At the 2005 WERA-066 meeting, it was determined that there was a pressing need for specific guidelines to be set and followed when screening for resistance to Russian wheat aphid. These guidelines were published in the 2005 WERA-066 Annual Meeting Minutes, which are available at the following link:
http://www.oznet.ksu.edu/entomology/wera-066/WERA-066report.pdf.

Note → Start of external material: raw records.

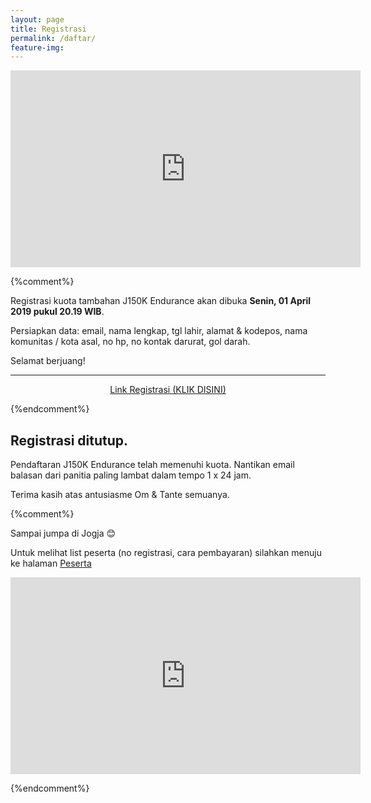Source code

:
 ```yaml
---
layout: page
title: Registrasi
permalink: /daftar/
feature-img:
---
```


<iframe width="560" height="315" src="https://www.youtube.com/embed/cGs2-p-PRy0?start=100" frameborder="0" allow="accelerometer; autoplay; encrypted-media; gyroscope; picture-in-picture" allowfullscreen></iframe>

{%comment%}

Registrasi kuota tambahan J150K Endurance akan dibuka **Senin, 01 April 2019 pukul 20.19 WIB**.

Persiapkan data: email, nama lengkap, tgl lahir, alamat & kodepos, nama komunitas / kota asal, no hp, no kontak darurat, gol darah.   

Selamat berjuang!   

<hr>

<div style="text-align: center">
  <a href="https://docs.google.com/forms/d/e/1FAIpQLSdMI1amko4mQss-czsZuSCx23jvhLQ8m95NhbHxX7TVdWjusA/viewform?usp=sf_link" class="button">Link Registrasi (KLIK DISINI)</a>
</div>

{%endcomment%}


## Registrasi ditutup.

Pendaftaran J150K Endurance telah memenuhi kuota. Nantikan email balasan dari panitia paling lambat dalam tempo 1 x 24 jam.   

Terima kasih atas antusiasme Om & Tante semuanya.

{%comment%}

Sampai jumpa di Jogja 😊

Untuk melihat list peserta (no registrasi, cara pembayaran) silahkan menuju ke halaman [Peserta](/peserta/)

<iframe width="560" height="315" src="https://www.youtube.com/embed/bqun_EIRMpo?start=305" frameborder="0" allow="accelerometer; autoplay; encrypted-media; gyroscope; picture-in-picture" allowfullscreen></iframe>

{%endcomment%}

Included in the guidelines were recommendations for establishing set plant differentials for use as screening tools, thereby eliminating one of the obvious sources of variability in our screening techniques. In order to standardize the seed source, we determined that these plant differentials would be available to RWA researchers via Stillwater USDA-ARS, as soon as sufficient seed is available. We hope that enough seed will be available for small screening tests, and if larger amounts of seed are required for an individual program, then starter seed can be obtained from Stillwater, and seed can then be increased as needed at the various locations. In order to establish this uniform set of differentials, the suggested differential lines were screened for homogeneity for RWA1 resistance, and plants were then grown and harvested with an eye for uniform maturity, height, and other observable characteristics. Off-types were discarded. Progeny screening will be done prior to further increases.

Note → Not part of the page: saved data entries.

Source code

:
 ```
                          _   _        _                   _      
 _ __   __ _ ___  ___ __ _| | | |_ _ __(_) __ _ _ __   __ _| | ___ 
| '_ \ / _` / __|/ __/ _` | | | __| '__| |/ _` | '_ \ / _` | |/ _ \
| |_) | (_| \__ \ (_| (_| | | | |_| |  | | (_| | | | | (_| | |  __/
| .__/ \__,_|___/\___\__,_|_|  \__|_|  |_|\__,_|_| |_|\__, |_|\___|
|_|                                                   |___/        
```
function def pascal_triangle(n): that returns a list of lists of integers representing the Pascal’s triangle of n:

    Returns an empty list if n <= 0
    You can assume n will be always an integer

In addition, it was determined that Stillwater ARS would be the official source for the RWA1 biotype and Colorado State University would be the official source for RWA2. When research is to be done with either of these biotypes, it would be advantageous to know that we are all working with the same aphids and not relying on new field collections of aphids. For example, if a new RWA collection is virulent on Dn4 wheat, it must be noted that it does not logically follow that the new aphid is RWA2- it merely confirms that it is not RWA1. Other additional biotypes have been collected that are also virulent on Dn4, so the use of a small number of differentials may not successfully distinguish between biotypes.
We have continued with the development of our breeding lines that are resistant to RWA1. Even though they may not be useful as germ plasm or cultivar releases in the near future with the current prevalence of RWA2, different sources of RWA1 resistance that are due to different genes may provide additional differentials for screening against new RWA biotypes that may develop.
In addition, screening current breeding lines for resistance to RWA2 also is underway, as space and
conditions allow. Several of our winter breeding lines containing Dn7 appear to be resistant to all of the RWA biotypes
against which they have been tested. A germ plasm release is planned for this autumn.